Cox-Foster on March 6, Dr. Lipkin's team 
amplified the genetic material and started 
sequencing to separate virus, fungus and parasite DNA from bee DNA.

"This is like C.S.I. for agriculture," Dr. Lipkin 
said. "It is painstaking, gumshoe detective work."

Dr. Lipkin sent his first set of results to Dr. 
Cox-Foster, showing that several unknown 
micro-organisms were present in the bees from 
collapsing colonies. Meanwhile, Mr. vanEngelsdorp 
and researchers at the Agriculture Department lab 
here began an autopsy of bees from collapsing 
colonies in California, Florida, Georgia and 
Pennsylvania to search for any known bee pathogens.

At the University of Illinois, using knowledge 
gained from the sequencing of the bee genome, Dr. 
Robinson's team will try to find which genes in 
the collapsing colonies are particularly active, 
perhaps indicating stress from exposure to a toxin or pathogen.

The national research team also quietly began a 
parallel study in January, financed in part by 
the National Honey Board, to further determine if 
something pathogenic could be causing colonies to collapse.

Mr. Hackenberg, the beekeeper, agreed to take his 
empty bee boxes and other equipment to Food 
Technology Service, a company in Mulberry, Fla., 
that uses gamma rays to kill bacteria on medical 
equipment and some fruits. In early results, the 
irradiated bee boxes seem to have shown a return 
to health for colonies repopulated with Australian bees.

"This supports the idea that there is a pathogen 
there," Dr. Cox-Foster said. "It would be hard to 
explain the irradiation getting rid of a chemical."

Still, some environmental substances remain suspicious.

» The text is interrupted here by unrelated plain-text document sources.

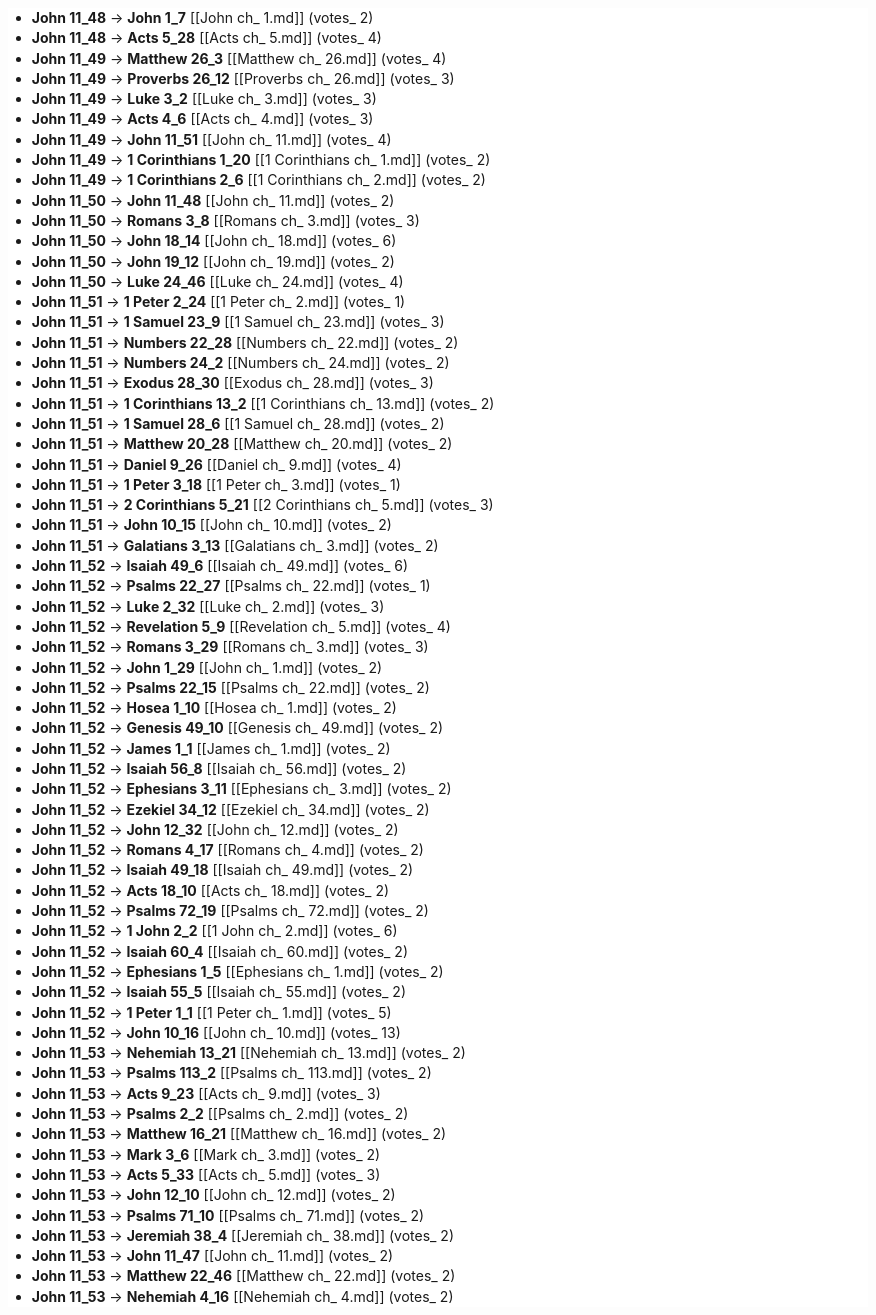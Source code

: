 - **John 11_48** → **John 1_7** [[John ch_ 1.md]] (votes_ 2)
- **John 11_48** → **Acts 5_28** [[Acts ch_ 5.md]] (votes_ 4)
- **John 11_49** → **Matthew 26_3** [[Matthew ch_ 26.md]] (votes_ 4)
- **John 11_49** → **Proverbs 26_12** [[Proverbs ch_ 26.md]] (votes_ 3)
- **John 11_49** → **Luke 3_2** [[Luke ch_ 3.md]] (votes_ 3)
- **John 11_49** → **Acts 4_6** [[Acts ch_ 4.md]] (votes_ 3)
- **John 11_49** → **John 11_51** [[John ch_ 11.md]] (votes_ 4)
- **John 11_49** → **1 Corinthians 1_20** [[1 Corinthians ch_ 1.md]] (votes_ 2)
- **John 11_49** → **1 Corinthians 2_6** [[1 Corinthians ch_ 2.md]] (votes_ 2)
- **John 11_50** → **John 11_48** [[John ch_ 11.md]] (votes_ 2)
- **John 11_50** → **Romans 3_8** [[Romans ch_ 3.md]] (votes_ 3)
- **John 11_50** → **John 18_14** [[John ch_ 18.md]] (votes_ 6)
- **John 11_50** → **John 19_12** [[John ch_ 19.md]] (votes_ 2)
- **John 11_50** → **Luke 24_46** [[Luke ch_ 24.md]] (votes_ 4)
- **John 11_51** → **1 Peter 2_24** [[1 Peter ch_ 2.md]] (votes_ 1)
- **John 11_51** → **1 Samuel 23_9** [[1 Samuel ch_ 23.md]] (votes_ 3)
- **John 11_51** → **Numbers 22_28** [[Numbers ch_ 22.md]] (votes_ 2)
- **John 11_51** → **Numbers 24_2** [[Numbers ch_ 24.md]] (votes_ 2)
- **John 11_51** → **Exodus 28_30** [[Exodus ch_ 28.md]] (votes_ 3)
- **John 11_51** → **1 Corinthians 13_2** [[1 Corinthians ch_ 13.md]] (votes_ 2)
- **John 11_51** → **1 Samuel 28_6** [[1 Samuel ch_ 28.md]] (votes_ 2)
- **John 11_51** → **Matthew 20_28** [[Matthew ch_ 20.md]] (votes_ 2)
- **John 11_51** → **Daniel 9_26** [[Daniel ch_ 9.md]] (votes_ 4)
- **John 11_51** → **1 Peter 3_18** [[1 Peter ch_ 3.md]] (votes_ 1)
- **John 11_51** → **2 Corinthians 5_21** [[2 Corinthians ch_ 5.md]] (votes_ 3)
- **John 11_51** → **John 10_15** [[John ch_ 10.md]] (votes_ 2)
- **John 11_51** → **Galatians 3_13** [[Galatians ch_ 3.md]] (votes_ 2)
- **John 11_52** → **Isaiah 49_6** [[Isaiah ch_ 49.md]] (votes_ 6)
- **John 11_52** → **Psalms 22_27** [[Psalms ch_ 22.md]] (votes_ 1)
- **John 11_52** → **Luke 2_32** [[Luke ch_ 2.md]] (votes_ 3)
- **John 11_52** → **Revelation 5_9** [[Revelation ch_ 5.md]] (votes_ 4)
- **John 11_52** → **Romans 3_29** [[Romans ch_ 3.md]] (votes_ 3)
- **John 11_52** → **John 1_29** [[John ch_ 1.md]] (votes_ 2)
- **John 11_52** → **Psalms 22_15** [[Psalms ch_ 22.md]] (votes_ 2)
- **John 11_52** → **Hosea 1_10** [[Hosea ch_ 1.md]] (votes_ 2)
- **John 11_52** → **Genesis 49_10** [[Genesis ch_ 49.md]] (votes_ 2)
- **John 11_52** → **James 1_1** [[James ch_ 1.md]] (votes_ 2)
- **John 11_52** → **Isaiah 56_8** [[Isaiah ch_ 56.md]] (votes_ 2)
- **John 11_52** → **Ephesians 3_11** [[Ephesians ch_ 3.md]] (votes_ 2)
- **John 11_52** → **Ezekiel 34_12** [[Ezekiel ch_ 34.md]] (votes_ 2)
- **John 11_52** → **John 12_32** [[John ch_ 12.md]] (votes_ 2)
- **John 11_52** → **Romans 4_17** [[Romans ch_ 4.md]] (votes_ 2)
- **John 11_52** → **Isaiah 49_18** [[Isaiah ch_ 49.md]] (votes_ 2)
- **John 11_52** → **Acts 18_10** [[Acts ch_ 18.md]] (votes_ 2)
- **John 11_52** → **Psalms 72_19** [[Psalms ch_ 72.md]] (votes_ 2)
- **John 11_52** → **1 John 2_2** [[1 John ch_ 2.md]] (votes_ 6)
- **John 11_52** → **Isaiah 60_4** [[Isaiah ch_ 60.md]] (votes_ 2)
- **John 11_52** → **Ephesians 1_5** [[Ephesians ch_ 1.md]] (votes_ 2)
- **John 11_52** → **Isaiah 55_5** [[Isaiah ch_ 55.md]] (votes_ 2)
- **John 11_52** → **1 Peter 1_1** [[1 Peter ch_ 1.md]] (votes_ 5)
- **John 11_52** → **John 10_16** [[John ch_ 10.md]] (votes_ 13)
- **John 11_53** → **Nehemiah 13_21** [[Nehemiah ch_ 13.md]] (votes_ 2)
- **John 11_53** → **Psalms 113_2** [[Psalms ch_ 113.md]] (votes_ 2)
- **John 11_53** → **Acts 9_23** [[Acts ch_ 9.md]] (votes_ 3)
- **John 11_53** → **Psalms 2_2** [[Psalms ch_ 2.md]] (votes_ 2)
- **John 11_53** → **Matthew 16_21** [[Matthew ch_ 16.md]] (votes_ 2)
- **John 11_53** → **Mark 3_6** [[Mark ch_ 3.md]] (votes_ 2)
- **John 11_53** → **Acts 5_33** [[Acts ch_ 5.md]] (votes_ 3)
- **John 11_53** → **John 12_10** [[John ch_ 12.md]] (votes_ 2)
- **John 11_53** → **Psalms 71_10** [[Psalms ch_ 71.md]] (votes_ 2)
- **John 11_53** → **Jeremiah 38_4** [[Jeremiah ch_ 38.md]] (votes_ 2)
- **John 11_53** → **John 11_47** [[John ch_ 11.md]] (votes_ 2)
- **John 11_53** → **Matthew 22_46** [[Matthew ch_ 22.md]] (votes_ 2)
- **John 11_53** → **Nehemiah 4_16** [[Nehemiah ch_ 4.md]] (votes_ 2)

Chris Mullin, a Pennsylvania State University 
professor and insect toxicologist, recently sent 
a set of samples to a federal laboratory in 
Raleigh, N.C., that will screen for 117 
chemicals. Of greatest interest are the 
"systemic" chemicals that are able to pass 
through a plant's circulatory system and move to 
the new leaves or the flowers, where they would come in contact with bees.

One such group of compounds is called 
neonicotinoids, commonly used pesticides that are 
used to treat corn and other seeds against pests. 
One of the neonicotinoids, imidacloprid, is 
commonly used in Europe and the United States to 
treat seeds, to protect residential foundations 
against termites and to help keep golf courses and home lawns green.

In the late 1990s, French beekeepers reported 
large losses of their bees and complained about 
the use of imidacloprid, sold under the brand 
name Gaucho. The chemical, while not killing the 
bees outright, was causing them to be disoriented 
and stay away from their hives, leading them to 
die of exposure to the cold, French researchers 
later found. The beekeepers labeled the syndrome "mad bee disease."

The French government banned the pesticide in 
1999 for use on sunflowers, and later for corn, 
despite protests by the German chemical giant 
Bayer, which has said its internal research 
showed the pesticide was not toxic to bees. 
Subsequent studies by independent French 
researchers have disagreed with Bayer. Alison 
Chalmers, an eco-toxicologist for Bayer 
CropScience, said at the meeting today that bee 
colonies had not recovered in France as 
beekeepers had expected. "These chemicals are not 
being used anymore," she said of imidacloprid, 
"so they certainly were not the only cause."

Among the pesticides being tested in the American 
bee investigation, the neonicotinoids group "is 
the number-one suspect," Dr. Mullin said. He 
hoped results of the toxicology screening will be ready within a month.